So all the data in lemmy is stored in very normalized tables, but fetched using views, that often have to do some pretty slow queries... sometimes 500+ ms queries to get things with advanced sorting like a hot sort.

So a few months ago I did a lot of work to create materialized views to match every view in lemmy, IE there's a post_view view, and a post_mview materialized view, and DB triggers on each of the tables to run functions that refresh the materialized views concurrently. So when you make a comment on a post, it has to update several materialized views: the post_mview (for a comment count aggregate), the comment_mview, etc.

Using postgres' refresh concurrently, it means that it won't lock out / cancel current readers of the table, but it will stall out any readers until the refresh finishes. This is where the locking is happening. I'd thought it would just immediately current return readers old info, but unfortunately it doesn't, it stalls them.

This also means that any action is pretty much locking all reads out until that finishes, which is not good.

But then again, using the materialized views in the first place was to make lemmy have really fast read-times, but as a consequence its slowed down both write-times and read-times (while a materialized view is being updated).

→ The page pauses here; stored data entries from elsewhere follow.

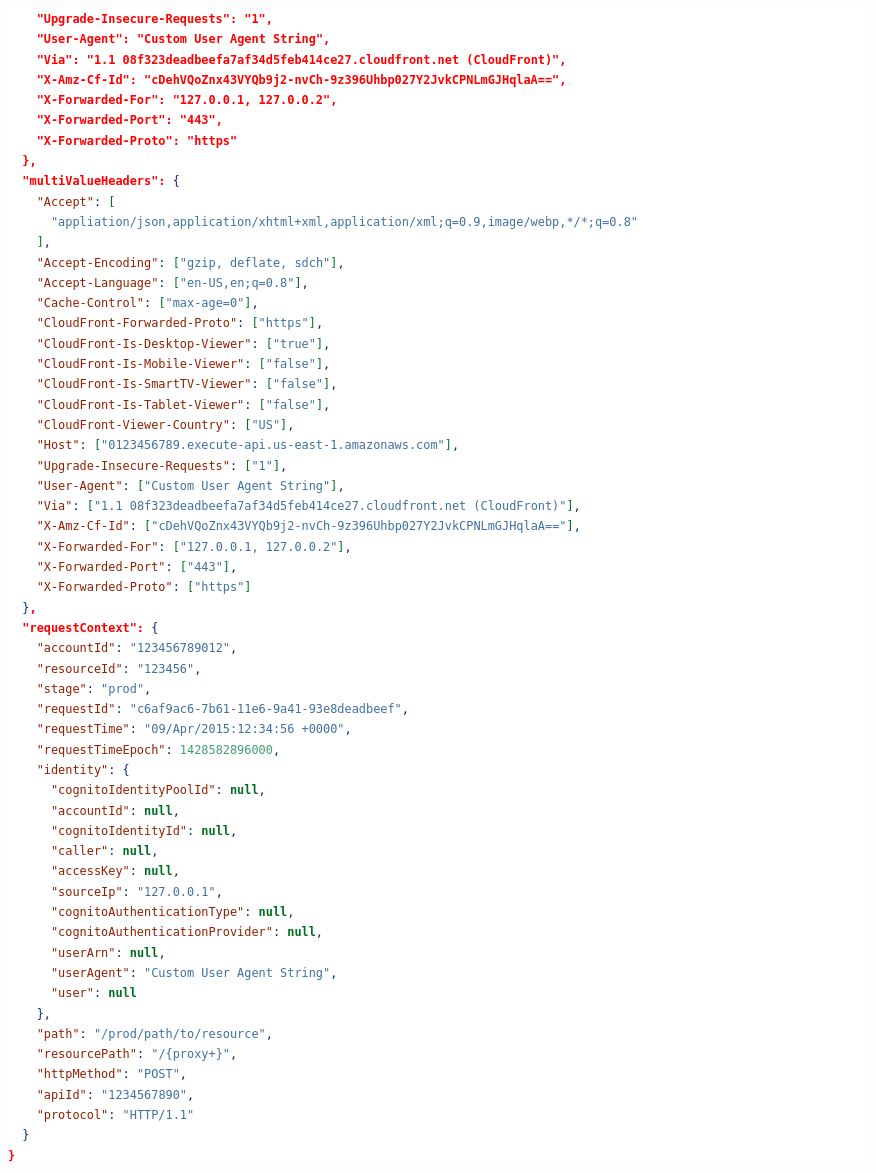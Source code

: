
 ```json
    "Upgrade-Insecure-Requests": "1",
    "User-Agent": "Custom User Agent String",
    "Via": "1.1 08f323deadbeefa7af34d5feb414ce27.cloudfront.net (CloudFront)",
    "X-Amz-Cf-Id": "cDehVQoZnx43VYQb9j2-nvCh-9z396Uhbp027Y2JvkCPNLmGJHqlaA==",
    "X-Forwarded-For": "127.0.0.1, 127.0.0.2",
    "X-Forwarded-Port": "443",
    "X-Forwarded-Proto": "https"
  },
  "multiValueHeaders": {
    "Accept": [
      "appliation/json,application/xhtml+xml,application/xml;q=0.9,image/webp,*/*;q=0.8"
    ],
    "Accept-Encoding": ["gzip, deflate, sdch"],
    "Accept-Language": ["en-US,en;q=0.8"],
    "Cache-Control": ["max-age=0"],
    "CloudFront-Forwarded-Proto": ["https"],
    "CloudFront-Is-Desktop-Viewer": ["true"],
    "CloudFront-Is-Mobile-Viewer": ["false"],
    "CloudFront-Is-SmartTV-Viewer": ["false"],
    "CloudFront-Is-Tablet-Viewer": ["false"],
    "CloudFront-Viewer-Country": ["US"],
    "Host": ["0123456789.execute-api.us-east-1.amazonaws.com"],
    "Upgrade-Insecure-Requests": ["1"],
    "User-Agent": ["Custom User Agent String"],
    "Via": ["1.1 08f323deadbeefa7af34d5feb414ce27.cloudfront.net (CloudFront)"],
    "X-Amz-Cf-Id": ["cDehVQoZnx43VYQb9j2-nvCh-9z396Uhbp027Y2JvkCPNLmGJHqlaA=="],
    "X-Forwarded-For": ["127.0.0.1, 127.0.0.2"],
    "X-Forwarded-Port": ["443"],
    "X-Forwarded-Proto": ["https"]
  },
  "requestContext": {
    "accountId": "123456789012",
    "resourceId": "123456",
    "stage": "prod",
    "requestId": "c6af9ac6-7b61-11e6-9a41-93e8deadbeef",
    "requestTime": "09/Apr/2015:12:34:56 +0000",
    "requestTimeEpoch": 1428582896000,
    "identity": {
      "cognitoIdentityPoolId": null,
      "accountId": null,
      "cognitoIdentityId": null,
      "caller": null,
      "accessKey": null,
      "sourceIp": "127.0.0.1",
      "cognitoAuthenticationType": null,
      "cognitoAuthenticationProvider": null,
      "userArn": null,
      "userAgent": "Custom User Agent String",
      "user": null
    },
    "path": "/prod/path/to/resource",
    "resourcePath": "/{proxy+}",
    "httpMethod": "POST",
    "apiId": "1234567890",
    "protocol": "HTTP/1.1"
  }
}
```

I'm not really sure the best solution, because using a caching method outside of postgres adds a lot of complication, and also means pushing the same problem elsewhere... If I like a comment, I want to see that result immediately.

I don't know all my options, but my current favorite is:

  • Don't use DB triggers to update the mviews. When you do an action, return the uncached version as a live message to the user and other websocket users. Then every few minutes or so do a manual refresh of all the views. I still don't like this, because if you were to like a post, then refresh the page, it wouldn't show it.

  • Stop using materialized views altogether, switch back to views. This would mean reads (when not rebuilding the views) slow down a lot, but writes and reads would speed up as a whole.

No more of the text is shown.